[RECORDS FOR THIS EXERCISE Boundary: Start]
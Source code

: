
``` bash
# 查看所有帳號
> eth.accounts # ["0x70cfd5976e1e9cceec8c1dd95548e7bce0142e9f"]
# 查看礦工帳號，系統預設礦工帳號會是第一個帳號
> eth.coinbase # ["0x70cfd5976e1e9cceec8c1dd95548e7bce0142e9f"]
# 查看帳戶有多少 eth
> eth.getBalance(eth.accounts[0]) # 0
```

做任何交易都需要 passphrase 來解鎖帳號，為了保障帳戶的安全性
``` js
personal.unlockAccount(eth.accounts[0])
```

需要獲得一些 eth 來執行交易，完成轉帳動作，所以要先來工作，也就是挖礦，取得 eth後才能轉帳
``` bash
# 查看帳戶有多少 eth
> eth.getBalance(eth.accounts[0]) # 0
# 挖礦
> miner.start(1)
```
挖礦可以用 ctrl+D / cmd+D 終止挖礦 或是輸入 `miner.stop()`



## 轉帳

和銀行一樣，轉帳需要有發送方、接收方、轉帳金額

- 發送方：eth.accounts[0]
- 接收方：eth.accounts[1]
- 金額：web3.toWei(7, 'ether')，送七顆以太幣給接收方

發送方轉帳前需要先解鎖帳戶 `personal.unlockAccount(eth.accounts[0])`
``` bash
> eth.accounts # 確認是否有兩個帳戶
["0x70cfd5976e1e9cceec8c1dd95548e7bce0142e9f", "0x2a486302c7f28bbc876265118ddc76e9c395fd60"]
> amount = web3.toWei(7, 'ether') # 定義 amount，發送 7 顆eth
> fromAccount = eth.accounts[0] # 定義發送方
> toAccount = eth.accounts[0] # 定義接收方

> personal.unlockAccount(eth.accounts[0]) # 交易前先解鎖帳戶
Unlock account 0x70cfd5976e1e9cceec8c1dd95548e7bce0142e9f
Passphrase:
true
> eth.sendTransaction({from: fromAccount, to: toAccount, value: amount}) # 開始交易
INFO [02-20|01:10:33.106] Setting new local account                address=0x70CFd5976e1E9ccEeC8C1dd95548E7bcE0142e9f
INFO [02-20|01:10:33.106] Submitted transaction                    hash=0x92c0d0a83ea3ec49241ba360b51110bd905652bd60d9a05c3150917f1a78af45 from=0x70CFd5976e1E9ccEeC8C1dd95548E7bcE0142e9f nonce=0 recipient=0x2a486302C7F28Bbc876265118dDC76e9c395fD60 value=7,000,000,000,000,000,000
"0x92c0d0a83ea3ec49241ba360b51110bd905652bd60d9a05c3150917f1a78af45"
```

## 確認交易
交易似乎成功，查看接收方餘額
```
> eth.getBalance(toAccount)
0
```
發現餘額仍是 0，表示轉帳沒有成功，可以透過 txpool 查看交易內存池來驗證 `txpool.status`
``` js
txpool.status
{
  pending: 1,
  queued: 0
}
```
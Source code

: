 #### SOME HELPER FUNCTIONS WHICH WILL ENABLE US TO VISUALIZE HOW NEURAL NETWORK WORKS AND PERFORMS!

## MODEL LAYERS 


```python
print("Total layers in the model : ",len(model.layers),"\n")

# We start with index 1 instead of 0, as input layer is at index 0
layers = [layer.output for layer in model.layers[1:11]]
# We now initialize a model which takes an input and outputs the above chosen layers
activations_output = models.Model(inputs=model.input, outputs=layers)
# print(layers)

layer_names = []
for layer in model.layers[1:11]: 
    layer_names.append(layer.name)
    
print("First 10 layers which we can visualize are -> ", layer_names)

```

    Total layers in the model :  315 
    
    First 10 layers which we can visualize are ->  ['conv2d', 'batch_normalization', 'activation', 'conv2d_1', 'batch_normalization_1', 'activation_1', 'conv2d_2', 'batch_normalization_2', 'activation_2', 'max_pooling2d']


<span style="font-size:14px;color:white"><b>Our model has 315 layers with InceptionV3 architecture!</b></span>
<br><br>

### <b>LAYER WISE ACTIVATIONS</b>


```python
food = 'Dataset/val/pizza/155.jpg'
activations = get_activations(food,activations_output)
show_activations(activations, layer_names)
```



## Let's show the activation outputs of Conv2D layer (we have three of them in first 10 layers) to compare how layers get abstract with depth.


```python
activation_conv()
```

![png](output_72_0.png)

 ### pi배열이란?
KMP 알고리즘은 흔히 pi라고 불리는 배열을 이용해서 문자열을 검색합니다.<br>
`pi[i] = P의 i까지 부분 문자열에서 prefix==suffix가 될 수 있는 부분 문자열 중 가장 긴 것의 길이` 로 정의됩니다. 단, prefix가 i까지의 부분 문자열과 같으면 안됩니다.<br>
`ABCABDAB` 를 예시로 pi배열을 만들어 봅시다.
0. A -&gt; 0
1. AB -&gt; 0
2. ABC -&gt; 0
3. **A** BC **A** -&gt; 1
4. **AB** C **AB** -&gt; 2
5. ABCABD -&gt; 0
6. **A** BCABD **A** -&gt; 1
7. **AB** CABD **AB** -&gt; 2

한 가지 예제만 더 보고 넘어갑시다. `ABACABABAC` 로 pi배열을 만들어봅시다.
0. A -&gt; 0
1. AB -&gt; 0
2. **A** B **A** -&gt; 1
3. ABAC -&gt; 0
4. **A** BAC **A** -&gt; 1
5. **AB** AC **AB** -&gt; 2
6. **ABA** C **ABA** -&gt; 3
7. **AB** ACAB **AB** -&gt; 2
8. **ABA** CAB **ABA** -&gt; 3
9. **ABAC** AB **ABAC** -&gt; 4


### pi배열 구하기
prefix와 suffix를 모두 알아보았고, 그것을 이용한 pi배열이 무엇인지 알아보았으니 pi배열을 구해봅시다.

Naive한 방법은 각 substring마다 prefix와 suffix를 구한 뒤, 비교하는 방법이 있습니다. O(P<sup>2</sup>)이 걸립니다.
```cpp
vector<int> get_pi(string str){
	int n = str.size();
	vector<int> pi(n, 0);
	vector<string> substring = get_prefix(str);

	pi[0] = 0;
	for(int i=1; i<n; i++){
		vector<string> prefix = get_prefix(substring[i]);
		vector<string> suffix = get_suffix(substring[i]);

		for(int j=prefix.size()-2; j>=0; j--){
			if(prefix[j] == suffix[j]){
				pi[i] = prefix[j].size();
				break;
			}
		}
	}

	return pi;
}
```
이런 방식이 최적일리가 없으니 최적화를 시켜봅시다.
[RECORDS FOR THIS EXERCISE Boundary: End]
→ **WHAT YOU WILL DO**:
Could you state how many lines of the data include the word "INFO"? Only the number is needed.

→ **OUTPUT FOR THIS TASK**:
2